_Directions for this task:_ Output the lines of the records exactly, from the first through the one containing "[Diabetes Relief](http://www.diabetes-relief.com/).". Omit all pictures.
Given information START
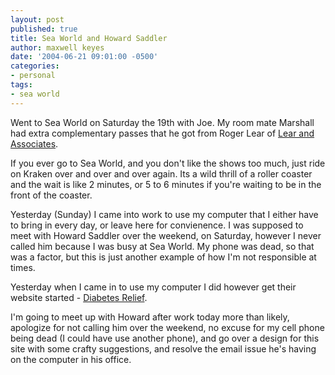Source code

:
 ```yaml
---
layout: post
published: true
title: Sea World and Howard Saddler
author: maxwell keyes
date: '2004-06-21 09:01:00 -0500'
categories:
- personal
tags:
- sea world
---
```


Went to Sea World on Saturday the 19th with Joe. My room mate Marshall had extra complementary passes that he got
from Roger Lear of [Lear and Associates](http://www.learsearch.com/).

If you ever go to Sea World, and you don't like the shows too much, just ride on Kraken over and over and over again.
Its a wild thrill of a roller coaster and the wait is like 2 minutes, or 5 to 6 minutes if you're waiting to be in the
front of the coaster.

Yesterday (Sunday) I came into work to use my computer that I either have to bring in every day, or leave here for
convienence. I was supposed to meet with Howard Saddler over the weekend, on Saturday, however I never called him
because I was busy at Sea World. My phone was dead, so that was a factor, but this is just another example of how I'm
not responsible at times.

Yesterday when I came in to use my computer I did however get their website started -
[Diabetes Relief](http://www.diabetes-relief.com/).

I'm going to meet up with Howard after work today more than likely, apologize for not calling him over the weekend,
no excuse for my cell phone being dead (I could have use another phone), and go over a design for this site with
some crafty suggestions, and resolve the email issue he's having on the computer in his office.

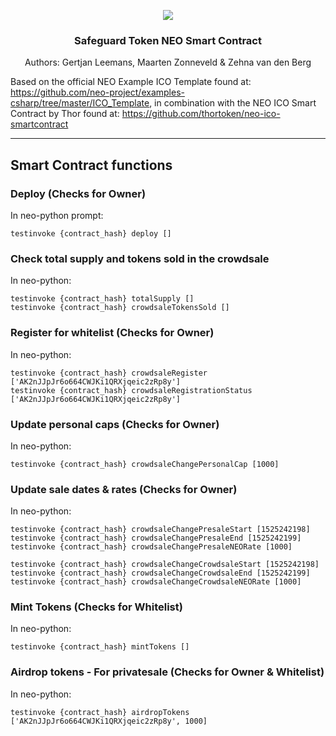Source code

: <p align="center">
  <img src="https://safeguard-app.com/wp-content/themes/safeguard2018/assets/img/logo_uncompressed.png">
</p>
<H3 align="center">Safeguard Token NEO Smart Contract</H3>
<p align="center">Authors: Gertjan Leemans, Maarten Zonneveld & Zehna van den Berg</p>

Based on the official NEO Example ICO Template found at: https://github.com/neo-project/examples-csharp/tree/master/ICO_Template,
in combination with the NEO ICO Smart Contract by Thor found at: https://github.com/thortoken/neo-ico-smartcontract
<hr/>

## Smart Contract functions
### Deploy (Checks for Owner)

In neo-python prompt:

```neo-python
testinvoke {contract_hash} deploy []
```

### Check total supply and tokens sold in the crowdsale

In neo-python:

```neo-python
testinvoke {contract_hash} totalSupply []
testinvoke {contract_hash} crowdsaleTokensSold []
```

### Register for whitelist (Checks for Owner)

In neo-python:

```neo-python
testinvoke {contract_hash} crowdsaleRegister ['AK2nJJpJr6o664CWJKi1QRXjqeic2zRp8y']
testinvoke {contract_hash} crowdsaleRegistrationStatus ['AK2nJJpJr6o664CWJKi1QRXjqeic2zRp8y']
```

### Update personal caps (Checks for Owner)

In neo-python:

```neo-python
testinvoke {contract_hash} crowdsaleChangePersonalCap [1000]
```

### Update sale dates & rates (Checks for Owner)

In neo-python:

```neo-python
testinvoke {contract_hash} crowdsaleChangePresaleStart [1525242198]
testinvoke {contract_hash} crowdsaleChangePresaleEnd [1525242199]
testinvoke {contract_hash} crowdsaleChangePresaleNEORate [1000]

testinvoke {contract_hash} crowdsaleChangeCrowdsaleStart [1525242198]
testinvoke {contract_hash} crowdsaleChangeCrowdsaleEnd [1525242199]
testinvoke {contract_hash} crowdsaleChangeCrowdsaleNEORate [1000]
```

### Mint Tokens (Checks for Whitelist)

In neo-python:

```neo-python
testinvoke {contract_hash} mintTokens []
```

### Airdrop tokens - For privatesale (Checks for Owner & Whitelist)

In neo-python:

```neo-python
testinvoke {contract_hash} airdropTokens ['AK2nJJpJr6o664CWJKi1QRXjqeic2zRp8y', 1000]
```
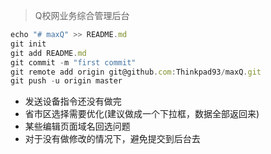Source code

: > Q校网业务综合管理后台


``` javascript
echo "# maxQ" >> README.md
git init
git add README.md
git commit -m "first commit"
git remote add origin git@github.com:Thinkpad93/maxQ.git
git push -u origin master

```

* 发送设备指令还没有做完
* 省市区选择需要优化(建议做成一个下拉框，数据全部返回来)
* 某些编辑页面域名回选问题
* 对于没有做修改的情况下，避免提交到后台去

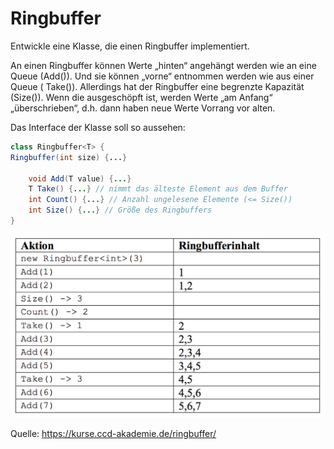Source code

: # Ringbuffer

Entwickle eine Klasse, die einen Ringbuffer implementiert.

An einen Ringbuffer können Werte „hinten“ angehängt werden wie an eine Queue (Add()). Und sie können „vorne“ entnommen werden wie aus einer Queue (
Take()). Allerdings hat der Ringbuffer eine begrenzte Kapazität (Size()). Wenn die ausgeschöpft ist, werden Werte „am Anfang“ „überschrieben“, d.h.
dann haben neue Werte Vorrang vor alten.

Das Interface der Klasse soll so aussehen:

``` java
class Ringbuffer<T> {
Ringbuffer(int size) {...}

	void Add(T value) {...} 
	T Take() {...} // nimmt das älteste Element aus dem Buffer
	int Count() {...} // Anzahl ungelesene Elemente (<= Size())
	int Size() {...} // Größe des Ringbuffers
}
```

![img.png](img.png)

Quelle: https://kurse.ccd-akademie.de/ringbuffer/
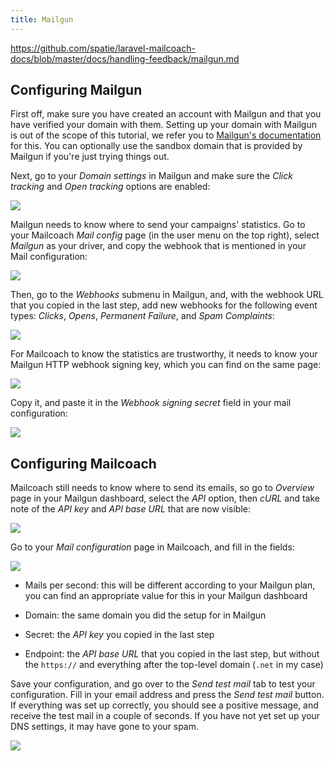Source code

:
 ```yaml
---
title: Mailgun
---
```


https://github.com/spatie/laravel-mailcoach-docs/blob/master/docs/handling-feedback/mailgun.md

## Configuring Mailgun

First off, make sure you have created an account with Mailgun and that you have verified your domain with them. Setting up your domain with Mailgun is out of the scope of this tutorial, we refer you to [Mailgun's documentation](https://documentation.mailgun.com/en/latest/user_manual.html#verifying-your-domain) for this. You can optionally use the sandbox domain that is provided by Mailgun if you're just trying things out.

Next, go to your _Domain settings_ in Mailgun and make sure the _Click tracking_ and _Open tracking_ options are enabled:

![](https://mailcoach.app/images/docs/mailgun-domain-settings.png)

Mailgun needs to know where to send your campaigns' statistics. Go to your Mailcoach _Mail config_ page (in the user menu on the top right), select _Mailgun_ as your driver, and copy the webhook that is mentioned in your Mail configuration:

![](https://mailcoach.app/images/docs/app/mail-configuration/mailgun-copy-webhook.png)

Then, go to the _Webhooks_ submenu in Mailgun, and, with the webhook URL that you copied in the last step, add new webhooks for the following event types: _Clicks_, _Opens_, _Permanent Failure_, and _Spam Complaints_:

![](https://mailcoach.app/images/docs/mailgun-webhooks.png)

For Mailcoach to know the statistics are trustworthy, it needs to know your Mailgun HTTP webhook signing key, which you can find on the same page:

![](https://mailcoach.app/images/docs/app/mail-configuration/mailgun-copy-webhook-signing-key.png)

Copy it, and paste it in the _Webhook signing secret_ field in your mail configuration:

![](https://mailcoach.app/images/docs/app/mail-configuration/mailgun-copy-webhook-signing-key.png)

## Configuring Mailcoach

Mailcoach still needs to know where to send its emails, so go to _Overview_ page in your Mailgun dashboard, select the _API_ option, then _cURL_ and take note of the _API key_ and _API base URL_ that are now visible:

![](https://mailcoach.app/images/docs/app/mail-configuration/mailgun-api-key.png)

Go to your _Mail configuration_ page in Mailcoach, and fill in the fields:

![](https://mailcoach.app/images/docs/app/mail-configuration/mailgun-setup-mail-config.png)

- Mails per second: this will be different according to your Mailgun plan, you can find an appropriate value for this in your Mailgun dashboard

- Domain: the same domain you did the setup for in Mailgun

- Secret: the _API key_ you copied in the last step

- Endpoint: the _API base URL_ that you copied in the last step, but without the `https://` and everything after the top-level domain (`.net` in my case)

Save your configuration, and go over to the _Send test mail_ tab to test your configuration. Fill in your email address and press the _Send test mail_ button. If everything was set up correctly, you should see a positive message, and receive the test mail in a couple of seconds. If you have not yet set up your DNS settings, it may have gone to your spam.

![](https://mailcoach.app/images/docs/app/mail-configuration/successful-test-mail.png)
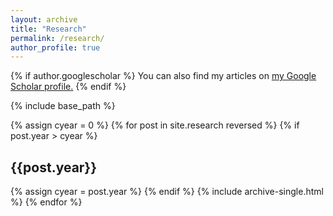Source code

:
 ```yaml
---
layout: archive
title: "Research"
permalink: /research/
author_profile: true
---
```


{% if author.googlescholar %}
  You can also find my articles on <u><a href="{{author.googlescholar}}">my Google Scholar profile</a>.</u>
{% endif %}

{% include base_path %}

{% assign cyear = 0 %}
{% for post in site.research reversed %}
  {% if post.year > cyear %}
    <h2> {{post.year}} </h2>
    {% assign cyear = post.year %}
  {% endif %}
  {% include archive-single.html %}
{% endfor %}

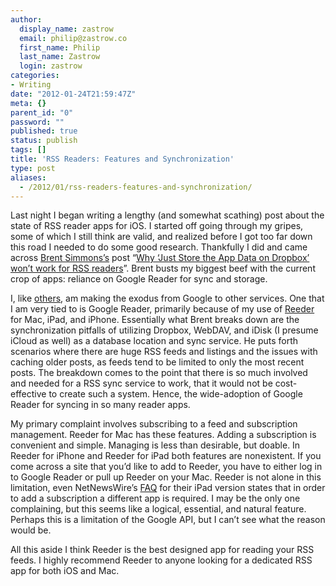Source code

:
```yaml
---
author:
  display_name: zastrow
  email: philip@zastrow.co
  first_name: Philip
  last_name: Zastrow
  login: zastrow
categories:
- Writing
date: "2012-01-24T21:59:47Z"
meta: {}
parent_id: "0"
password: ""
published: true
status: publish
tags: []
title: 'RSS Readers: Features and Synchronization'
type: post
aliases:
  - /2012/01/rss-readers-features-and-synchronization/
---
```

<p>Last night I began writing a lengthy (and somewhat scathing) post about the state of RSS reader apps for iOS. I started off going through my gripes, some of which I still think are valid, and realized before I got too far down this road I needed to do some good research. Thankfully I did and came across <a href="http://inessential.com">Brent Simmons’s</a> post “<a href="http://inessential.com/2011/10/25/why_just_store_the_app_data_on_dropbo">Why ‘Just Store the App Data on Dropbox’ won’t work for RSS readers</a>”. Brent busts my biggest beef with the current crop of apps: reliance on Google Reader for sync and storage.</p>
<p>I, like <a href="http://brooksreview.net/2012/01/duckduckwin/">others</a>, am making the exodus from Google to other services. One that I am very tied to is Google Reader, primarily because of my use of <a href="http://reederapp.com/">Reeder</a> for Mac, iPad, and iPhone. Essentially what Brent breaks down are the synchronization pitfalls of utilizing Dropbox, WebDAV, and iDisk (I presume iCloud as well) as a database location and sync service. He puts forth scenarios where there are huge RSS feeds and listings and the issues with caching older posts, as feeds tend to be limited to only the most recent posts. The breakdown comes to the point that there is so much involved and needed for a RSS sync service to work, that it would not be cost-effective to create such a system. Hence, the wide-adoption of Google Reader for syncing in so many reader apps.</p>
<p>My primary complaint involves subscribing to a feed and subscription management. Reeder for Mac has these features. Adding a subscription is convenient and simple. Managing is less than desirable, but doable. In Reeder for iPhone and Reeder for iPad both features are nonexistent. If you come across a site that you’d like to add to Reeder, you have to either log in to Google Reader or pull up Reeder on your Mac. Reeder is not alone in this limitation, even NetNewsWire’s <a href="http://netnewswireapp.com/frequently-asked-questions#ipad_add_feeds">FAQ</a> for their iPad version states that in order to add a subscription a different app is required. I may be the only one complaining, but this seems like a logical, essential, and natural feature. Perhaps this is a limitation of the Google API, but I can’t see what the reason would be.</p>
<p>All this aside I think Reeder is the best designed app for reading your RSS feeds. I highly recommend Reeder to anyone looking for a dedicated RSS app for both iOS and Mac.</p>
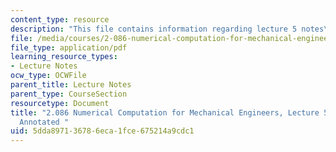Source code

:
 ```yaml
---
content_type: resource
description: "This file contains information regarding lecture 5 notes\u2013annotated."
file: /media/courses/2-086-numerical-computation-for-mechanical-engineers-spring-2013/5dda897136786eca1fce675214a9cdc1_MIT2_086S13_lect5NotAnnot.pdf
file_type: application/pdf
learning_resource_types:
- Lecture Notes
ocw_type: OCWFile
parent_title: Lecture Notes
parent_type: CourseSection
resourcetype: Document
title: "2.086 Numerical Computation for Mechanical Engineers, Lecture 5: Notes\u2013\
  Annotated "
uid: 5dda8971-3678-6eca-1fce-675214a9cdc1
---
```

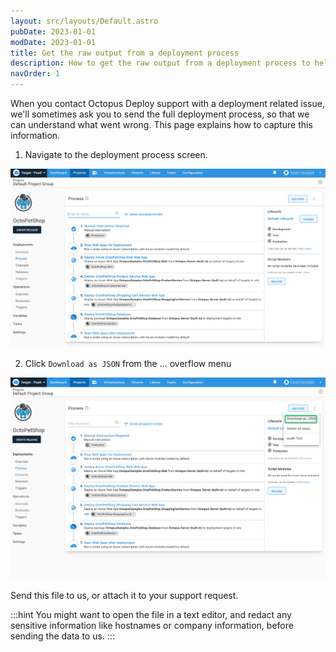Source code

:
 ```yaml
---
layout: src/layouts/Default.astro
pubDate: 2023-01-01
modDate: 2023-01-01
title: Get the raw output from a deployment process
description: How to get the raw output from a deployment process to help the Octopus team resolve deployment related issues.
navOrder: 1
---
```


When you contact Octopus Deploy support with a deployment related issue, we'll sometimes ask you to send the full deployment process, so that we can understand what went wrong. This page explains how to capture this information.

1. Navigate to the deployment process screen.  

  ![](/docs/support/images/deploymentprocess.png "width=500")

2. Click `Download as JSON` from the ... overflow menu  

  ![](/docs/support/images/deploymentprocessjson.png "width=500")

Send this file to us, or attach it to your support request.

:::hint
You might want to open the file in a text editor, and redact any sensitive information like hostnames or company information, before sending the data to us.
:::
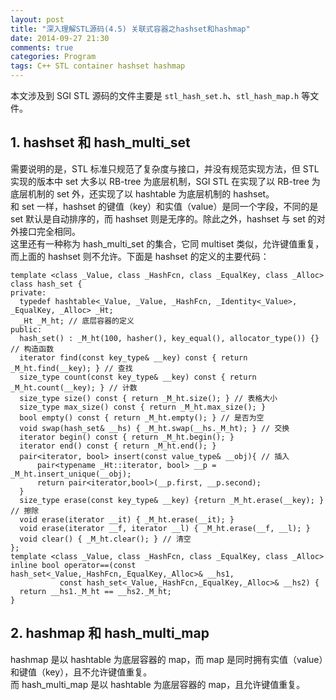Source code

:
 ```yaml
---
layout: post
title: "深入理解STL源码(4.5) 关联式容器之hashset和hashmap"
date: 2014-09-27 21:30
comments: true
categories: Program
tags: C++ STL container hashset hashmap
---
```


本文涉及到 SGI STL 源码的文件主要是 `stl_hash_set.h`、`stl_hash_map.h` 等文件。  

## 1. hashset 和 hash_multi_set  
需要说明的是，STL 标准只规范了复杂度与接口，并没有规范实现方法，但 STL 实现的版本中 set 大多以 RB-tree 为底层机制，SGI STL 在实现了以 RB-tree 为底层机制的 set 外，还实现了以 hashtable 为底层机制的 hashset。  
和 set 一样，hashset 的键值（key）和实值（value）是同一个字段，不同的是 set 默认是自动排序的，而 hashset 则是无序的。除此之外，hashset 与 set 的对外接口完全相同。  
这里还有一种称为 hash_multi_set 的集合，它同 multiset 类似，允许键值重复，而上面的 hashset 则不允许。下面是 hashset 的定义的主要代码：  
<!-- more -->
```
template <class _Value, class _HashFcn, class _EqualKey, class _Alloc>
class hash_set {
private:
  typedef hashtable<_Value, _Value, _HashFcn, _Identity<_Value>, _EqualKey, _Alloc> _Ht;
  _Ht _M_ht; // 底层容器的定义
public:
  hash_set() : _M_ht(100, hasher(), key_equal(), allocator_type()) {} // 构造函数
  iterator find(const key_type& __key) const { return _M_ht.find(__key); } // 查找
  size_type count(const key_type& __key) const { return _M_ht.count(__key); } // 计数
  size_type size() const { return _M_ht.size(); } // 表格大小
  size_type max_size() const { return _M_ht.max_size(); } 
  bool empty() const { return _M_ht.empty(); } // 是否为空
  void swap(hash_set& __hs) { _M_ht.swap(__hs._M_ht); } // 交换
  iterator begin() const { return _M_ht.begin(); }
  iterator end() const { return _M_ht.end(); }
  pair<iterator, bool> insert(const value_type& __obj){ // 插入
      pair<typename _Ht::iterator, bool> __p = _M_ht.insert_unique(__obj);
      return pair<iterator,bool>(__p.first, __p.second);
  }
  size_type erase(const key_type& __key) {return _M_ht.erase(__key); } // 擦除
  void erase(iterator __it) { _M_ht.erase(__it); } 
  void erase(iterator __f, iterator __l) { _M_ht.erase(__f, __l); }
  void clear() { _M_ht.clear(); } // 清空
};
template <class _Value, class _HashFcn, class _EqualKey, class _Alloc>
inline bool operator==(const hash_set<_Value,_HashFcn,_EqualKey,_Alloc>& __hs1,
           const hash_set<_Value,_HashFcn,_EqualKey,_Alloc>& __hs2) {
  return __hs1._M_ht == __hs2._M_ht;
}
```

## 2. hashmap 和 hash_multi_map  
hashmap 是以 hashtable 为底层容器的 map，而 map 是同时拥有实值（value）和键值（key），且不允许键值重复。  
而 hash_multi_map 是以 hashtable 为底层容器的 map，且允许键值重复。  

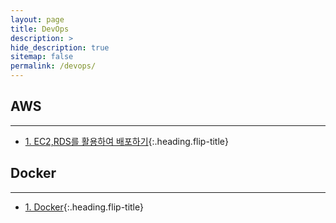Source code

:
 ```yaml
---
layout: page
title: DevOps
description: >
hide_description: true
sitemap: false
permalink: /devops/ 
---
```


## AWS

---
* [1. EC2,RDS를 활용하여 배포하기]{:.heading.flip-title}

[1. EC2,RDS를 활용하여 배포하기]: 1.md

## Docker

---
* [1. Docker]{:.heading.flip-title}


[1. Docker]: Docker_1.md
Given information END
_Output for this exercise:_
Source code

:
 ```yaml
---
layout: post
published: true
title: Sea World and Howard Saddler
author: maxwell keyes
date: '2004-06-21 09:01:00 -0500'
categories:
- personal
tags:
- sea world
---
```


Went to Sea World on Saturday the 19th with Joe. My room mate Marshall had extra complementary passes that he got
from Roger Lear of [Lear and Associates](http://www.learsearch.com/).

If you ever go to Sea World, and you don't like the shows too much, just ride on Kraken over and over and over again.
Its a wild thrill of a roller coaster and the wait is like 2 minutes, or 5 to 6 minutes if you're waiting to be in the
front of the coaster.

Yesterday (Sunday) I came into work to use my computer that I either have to bring in every day, or leave here for
convienence. I was supposed to meet with Howard Saddler over the weekend, on Saturday, however I never called him
because I was busy at Sea World. My phone was dead, so that was a factor, but this is just another example of how I'm
not responsible at times.

Yesterday when I came in to use my computer I did however get their website started -
[Diabetes Relief](http://www.diabetes-relief.com/).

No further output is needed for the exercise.